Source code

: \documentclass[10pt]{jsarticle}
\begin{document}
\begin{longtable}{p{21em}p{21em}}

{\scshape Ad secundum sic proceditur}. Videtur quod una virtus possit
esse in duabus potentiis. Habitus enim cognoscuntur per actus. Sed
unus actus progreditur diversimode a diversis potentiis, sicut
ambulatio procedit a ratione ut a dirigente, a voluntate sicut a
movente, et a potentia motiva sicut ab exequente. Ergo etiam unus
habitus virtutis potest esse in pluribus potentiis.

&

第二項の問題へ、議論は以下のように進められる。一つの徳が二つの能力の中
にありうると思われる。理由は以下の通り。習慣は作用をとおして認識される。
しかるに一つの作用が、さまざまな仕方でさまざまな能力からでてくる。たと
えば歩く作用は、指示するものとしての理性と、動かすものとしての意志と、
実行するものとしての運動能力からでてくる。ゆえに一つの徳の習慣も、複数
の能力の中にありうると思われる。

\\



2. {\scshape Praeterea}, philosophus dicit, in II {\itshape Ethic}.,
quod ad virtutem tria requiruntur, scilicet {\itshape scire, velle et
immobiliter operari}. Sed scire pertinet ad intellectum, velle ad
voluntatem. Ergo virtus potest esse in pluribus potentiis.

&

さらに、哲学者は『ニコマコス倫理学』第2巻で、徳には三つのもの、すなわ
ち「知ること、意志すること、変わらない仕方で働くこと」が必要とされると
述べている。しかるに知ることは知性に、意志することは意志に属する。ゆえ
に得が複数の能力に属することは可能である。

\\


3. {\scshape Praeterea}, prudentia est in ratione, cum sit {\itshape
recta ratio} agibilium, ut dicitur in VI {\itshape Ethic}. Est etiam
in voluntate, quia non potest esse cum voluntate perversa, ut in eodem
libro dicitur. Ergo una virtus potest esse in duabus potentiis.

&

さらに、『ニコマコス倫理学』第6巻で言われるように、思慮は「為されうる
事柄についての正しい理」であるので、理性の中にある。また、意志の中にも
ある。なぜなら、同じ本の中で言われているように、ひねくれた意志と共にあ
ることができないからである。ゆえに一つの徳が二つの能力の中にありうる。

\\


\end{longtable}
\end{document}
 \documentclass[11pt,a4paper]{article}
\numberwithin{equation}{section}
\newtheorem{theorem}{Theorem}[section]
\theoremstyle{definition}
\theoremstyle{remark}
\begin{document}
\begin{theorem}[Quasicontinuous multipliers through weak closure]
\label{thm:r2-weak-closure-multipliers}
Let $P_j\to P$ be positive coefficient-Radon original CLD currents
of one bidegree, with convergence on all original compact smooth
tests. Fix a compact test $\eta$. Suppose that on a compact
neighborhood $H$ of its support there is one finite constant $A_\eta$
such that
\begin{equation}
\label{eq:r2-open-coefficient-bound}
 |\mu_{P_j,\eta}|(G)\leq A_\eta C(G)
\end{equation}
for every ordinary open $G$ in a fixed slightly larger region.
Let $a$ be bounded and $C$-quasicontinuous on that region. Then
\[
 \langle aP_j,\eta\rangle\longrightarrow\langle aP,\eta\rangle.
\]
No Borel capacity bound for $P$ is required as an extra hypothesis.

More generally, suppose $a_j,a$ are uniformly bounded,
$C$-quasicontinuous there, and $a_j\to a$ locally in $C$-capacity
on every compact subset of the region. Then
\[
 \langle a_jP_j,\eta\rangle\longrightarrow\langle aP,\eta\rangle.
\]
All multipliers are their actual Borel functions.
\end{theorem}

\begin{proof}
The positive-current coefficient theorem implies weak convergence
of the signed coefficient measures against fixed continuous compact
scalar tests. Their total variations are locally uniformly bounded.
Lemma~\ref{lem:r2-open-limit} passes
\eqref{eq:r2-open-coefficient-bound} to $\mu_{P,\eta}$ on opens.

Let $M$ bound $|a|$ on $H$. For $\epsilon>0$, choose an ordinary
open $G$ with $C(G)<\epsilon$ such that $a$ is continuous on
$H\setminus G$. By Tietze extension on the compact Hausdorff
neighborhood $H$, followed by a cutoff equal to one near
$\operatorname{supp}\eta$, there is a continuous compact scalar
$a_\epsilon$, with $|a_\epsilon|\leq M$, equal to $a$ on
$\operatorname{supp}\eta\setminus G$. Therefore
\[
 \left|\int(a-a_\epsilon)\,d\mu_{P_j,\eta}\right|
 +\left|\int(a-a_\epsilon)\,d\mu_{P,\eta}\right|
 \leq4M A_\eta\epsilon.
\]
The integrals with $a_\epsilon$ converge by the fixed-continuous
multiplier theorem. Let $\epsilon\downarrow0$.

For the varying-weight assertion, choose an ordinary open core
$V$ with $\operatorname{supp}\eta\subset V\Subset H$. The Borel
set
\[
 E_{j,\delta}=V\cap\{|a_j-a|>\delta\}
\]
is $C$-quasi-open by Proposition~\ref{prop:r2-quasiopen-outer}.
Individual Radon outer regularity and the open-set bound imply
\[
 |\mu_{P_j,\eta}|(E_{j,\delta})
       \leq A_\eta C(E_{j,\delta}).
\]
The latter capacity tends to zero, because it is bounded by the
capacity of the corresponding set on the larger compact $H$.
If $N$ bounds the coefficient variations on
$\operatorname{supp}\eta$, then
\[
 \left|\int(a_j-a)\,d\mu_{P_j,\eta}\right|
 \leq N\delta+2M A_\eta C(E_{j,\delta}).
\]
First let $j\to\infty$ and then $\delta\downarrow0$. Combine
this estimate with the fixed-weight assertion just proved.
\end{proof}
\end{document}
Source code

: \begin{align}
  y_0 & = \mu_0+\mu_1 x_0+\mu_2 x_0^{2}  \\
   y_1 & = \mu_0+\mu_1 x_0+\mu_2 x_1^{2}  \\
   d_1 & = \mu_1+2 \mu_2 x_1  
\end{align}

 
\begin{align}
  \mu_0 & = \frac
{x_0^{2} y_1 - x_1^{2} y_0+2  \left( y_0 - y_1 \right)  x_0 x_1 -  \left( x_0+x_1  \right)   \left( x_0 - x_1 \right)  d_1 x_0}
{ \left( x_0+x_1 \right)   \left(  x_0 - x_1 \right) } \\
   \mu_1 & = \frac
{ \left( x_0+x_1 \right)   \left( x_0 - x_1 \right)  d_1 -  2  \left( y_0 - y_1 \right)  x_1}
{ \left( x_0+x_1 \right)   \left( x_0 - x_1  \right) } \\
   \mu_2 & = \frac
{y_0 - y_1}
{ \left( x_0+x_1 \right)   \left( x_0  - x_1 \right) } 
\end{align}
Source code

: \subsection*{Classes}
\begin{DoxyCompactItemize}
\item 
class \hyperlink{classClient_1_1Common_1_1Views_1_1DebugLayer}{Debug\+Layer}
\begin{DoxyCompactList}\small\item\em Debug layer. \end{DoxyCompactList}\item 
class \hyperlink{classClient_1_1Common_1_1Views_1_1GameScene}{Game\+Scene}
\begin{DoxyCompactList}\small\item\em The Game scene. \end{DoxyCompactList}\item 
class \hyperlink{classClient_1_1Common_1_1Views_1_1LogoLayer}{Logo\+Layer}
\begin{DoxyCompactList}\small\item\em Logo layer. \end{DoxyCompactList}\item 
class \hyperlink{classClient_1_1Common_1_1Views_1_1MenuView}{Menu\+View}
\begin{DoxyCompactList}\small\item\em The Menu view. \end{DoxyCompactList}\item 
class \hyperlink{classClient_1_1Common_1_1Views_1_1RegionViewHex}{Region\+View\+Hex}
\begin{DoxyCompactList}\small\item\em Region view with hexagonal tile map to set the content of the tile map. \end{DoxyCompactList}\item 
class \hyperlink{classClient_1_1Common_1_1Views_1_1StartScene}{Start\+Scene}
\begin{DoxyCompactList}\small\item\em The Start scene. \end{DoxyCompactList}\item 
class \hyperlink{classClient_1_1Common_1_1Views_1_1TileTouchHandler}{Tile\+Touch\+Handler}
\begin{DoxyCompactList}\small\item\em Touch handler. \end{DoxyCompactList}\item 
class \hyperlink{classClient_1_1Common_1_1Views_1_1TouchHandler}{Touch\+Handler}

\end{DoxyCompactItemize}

· · ·

→ EXERCISE
Your output should be an exact copy of the lines from the top of the listing above to the line with "ambulatio procedit a", both ends included.

→ ANSWER BOX
Source code

: \documentclass[10pt]{jsarticle}
\begin{document}
\begin{longtable}{p{21em}p{21em}}

{\scshape Ad secundum sic proceditur}. Videtur quod una virtus possit
esse in duabus potentiis. Habitus enim cognoscuntur per actus. Sed
unus actus progreditur diversimode a diversis potentiis, sicut
ambulatio procedit a ratione ut a dirigente, a voluntate sicut a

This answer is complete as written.